The Stanford White issue was very much in the forefront that day, as Evelyn must have been keenly aware. At Café Martin, she took a seat that allowed her to survey the room while Harry could not, so that Harry didn’t notice when, in the middle of dinner, Stanford White passed through. Harry could tell from Evelyn’s face that something had happened, however, and when he asked what was wrong she wrote him a note: “That B—— is here.” By the time Harry turned around, Stanford was out of sight, but he began biting his nails, and Evelyn, anticipating one of his restaurant scenes, hurried them out.
At the Roof Garden, they were seated at a table in the back, and Evelyn observed Harry glancing in an ominous way at the tower that loomed over them. Then Harry left the table and wandered. There was a sound of gunfire. Many people in the theatre thought the gunfire was part of the show, but Evelyn, though she could not see anything of what had happened, said, “My God, he’s shot him.” Later, when Harry was in the custody of the police she kissed him frantically and repeatedly, saying, “My God, Harry, you killed him,” and, “Kiss me.”
District Attorney William Travers Jerome wanted to bring an indictment for murder against Evelyn as well as against Harry. He refrained from doing so only because public sympathy for Evelyn had made it impossible. His grounds would have been that Evelyn knew Harry was unstable and in a murderous rage at Stanford, and knew furthermore that Harry was carrying a gun, yet fanned Harry’s hatred nevertheless, and had done so specifically and recklessly on the evening of the murder. Some of Evelyn’s friends—May Mackenzie, for example, who was at Evelyn’s side throughout the trial and had been worried enough to warn Stanford about Harry—also thought that Evelyn was at least as guilty as Harry. I’m inclined to agree with May and District Attorney Jerome. Evelyn was enslaved to Stanford, who had used her and then insouciantly moved on. A way to free herself was to kill him, using Harry K. Thaw as her weapon. With Stanford dead and Harry arrested for murder, she was rid of them both in one play.
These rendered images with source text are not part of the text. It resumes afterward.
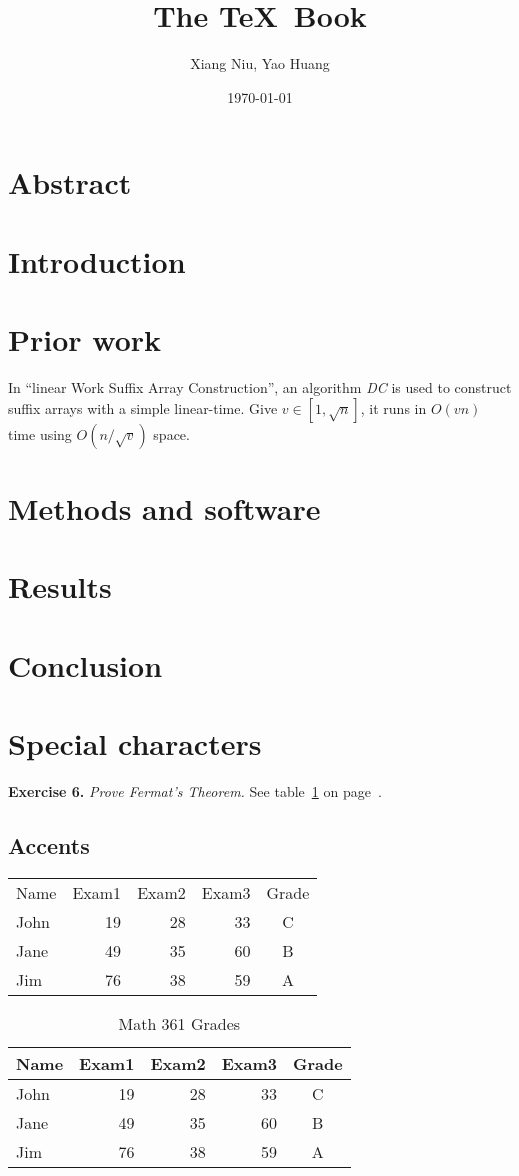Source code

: \documentclass[a4paper,12pt]{article}
\author{Xiang Niu, Yao Huang}
\title{The \TeX\ Book}
\date{\today}
\begin{document}
\maketitle
\section{Abstract}
\section{Introduction}
\section{Prior work}
In ``linear Work Suffix Array Construction''\cite{simple}, an algorithm \textit{DC} is used to construct suffix arrays with a simple linear-time. Give $v \in [1,\sqrt{n}]$, it runs in $O(vn)$ time using $O(n/\sqrt{v})$ space.

\section{Methods and software}
\section{Results}
\section{Conclusion}
\section{Special characters}
\textbf{Exercise 6.} \textit{Prove Fermat's Theorem.}
See table~\ref{tab:test} on page~\pageref{tab:test}.
\subsection{Accents}
\begin{tabular}{l r r r c} 
Name&Exam1&Exam2&Exam3&Grade\\
John&19& 28&33&C \\
Jane&49& 35&60&B  \\
Jim&76& 38&59&A 
\end{tabular}

\begin{table}
\begin{center}
\begin{tabular}{| l || r | r | r | c |}  
\hline
Name&Exam1&Exam2&Exam3&Grade\\
\hline\hline
John&19& 28&33&C \\  
\hline
Jane&49& 35&60&B  \\
\hline
Jim&76& 38&59&A  \\
\hline
\end{tabular}
\caption{Math 361 Grades\label{tab:test}} 
\end{center}
\end{table}
\end{document}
When Evelyn left the stand after testifying for Harry, her legs could barely carry her. When, at the end of the second trial, Harry was declared not guilty by reason of insanity, her teeth started chattering uncontrollably.
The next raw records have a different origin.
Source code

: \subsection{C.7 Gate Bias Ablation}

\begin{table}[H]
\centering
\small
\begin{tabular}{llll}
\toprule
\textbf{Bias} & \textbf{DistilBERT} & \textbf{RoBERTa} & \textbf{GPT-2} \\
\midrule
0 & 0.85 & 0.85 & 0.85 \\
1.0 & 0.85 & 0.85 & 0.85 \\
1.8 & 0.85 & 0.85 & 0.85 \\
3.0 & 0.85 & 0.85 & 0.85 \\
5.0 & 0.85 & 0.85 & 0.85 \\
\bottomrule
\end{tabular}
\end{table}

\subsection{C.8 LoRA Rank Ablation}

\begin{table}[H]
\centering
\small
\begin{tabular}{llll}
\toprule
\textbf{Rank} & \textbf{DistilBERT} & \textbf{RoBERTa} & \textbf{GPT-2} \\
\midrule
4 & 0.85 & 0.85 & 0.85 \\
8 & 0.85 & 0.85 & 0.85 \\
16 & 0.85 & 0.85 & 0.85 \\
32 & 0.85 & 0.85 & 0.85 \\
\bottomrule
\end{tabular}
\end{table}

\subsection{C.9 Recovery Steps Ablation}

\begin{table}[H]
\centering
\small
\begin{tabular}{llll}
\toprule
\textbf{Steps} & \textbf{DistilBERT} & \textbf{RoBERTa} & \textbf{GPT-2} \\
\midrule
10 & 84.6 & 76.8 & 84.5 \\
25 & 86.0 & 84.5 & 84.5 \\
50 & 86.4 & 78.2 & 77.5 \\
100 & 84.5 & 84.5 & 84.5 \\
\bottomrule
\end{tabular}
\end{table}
Mrs. Nesbit did not come to her daughter’s side after the murder but instead defended Stanford in statements to the press. Indeed, she planned to testify in defense of Stanford’s character at the trial, directly contradicting her daughter’s testimony. She agreed not to testify only after the Thaws bought her off: newsmen estimated that the price was fifty thousand dollars. Despite the payoff, during the second trial Evelyn’s mother met with Jerome in the evenings to pick Evelyn’s testimony apart.
Mrs. Thaw promised Evelyn a million dollars in a divorce settlement if she testified in Harry’s defense—that is, testified that he was crazy. The insanity plea was his only real hope of avoiding jail, although he would have to go to an asylum nonetheless. One of the Thaw attorneys privately warned Evelyn that she should not trust Mrs. Thaw and should get the promise in writing, but Evelyn did not listen to him. “I’m sure Mother Thaw will do the right thing,” she said.
After the second trial, however, Evelyn was informed by Thaw’s legal counsel that Harry couldn’t be divorced because, thanks to her own testimony, he had been declared insane. On the other hand, if she had the marriage annulled she would have no claim on his estate whatsoever. Because she still might be needed to testify at sanity hearings for Harry’s release from the asylum—this time testifying that he was not insane—Mrs. Thaw agreed to give her a modest retainer.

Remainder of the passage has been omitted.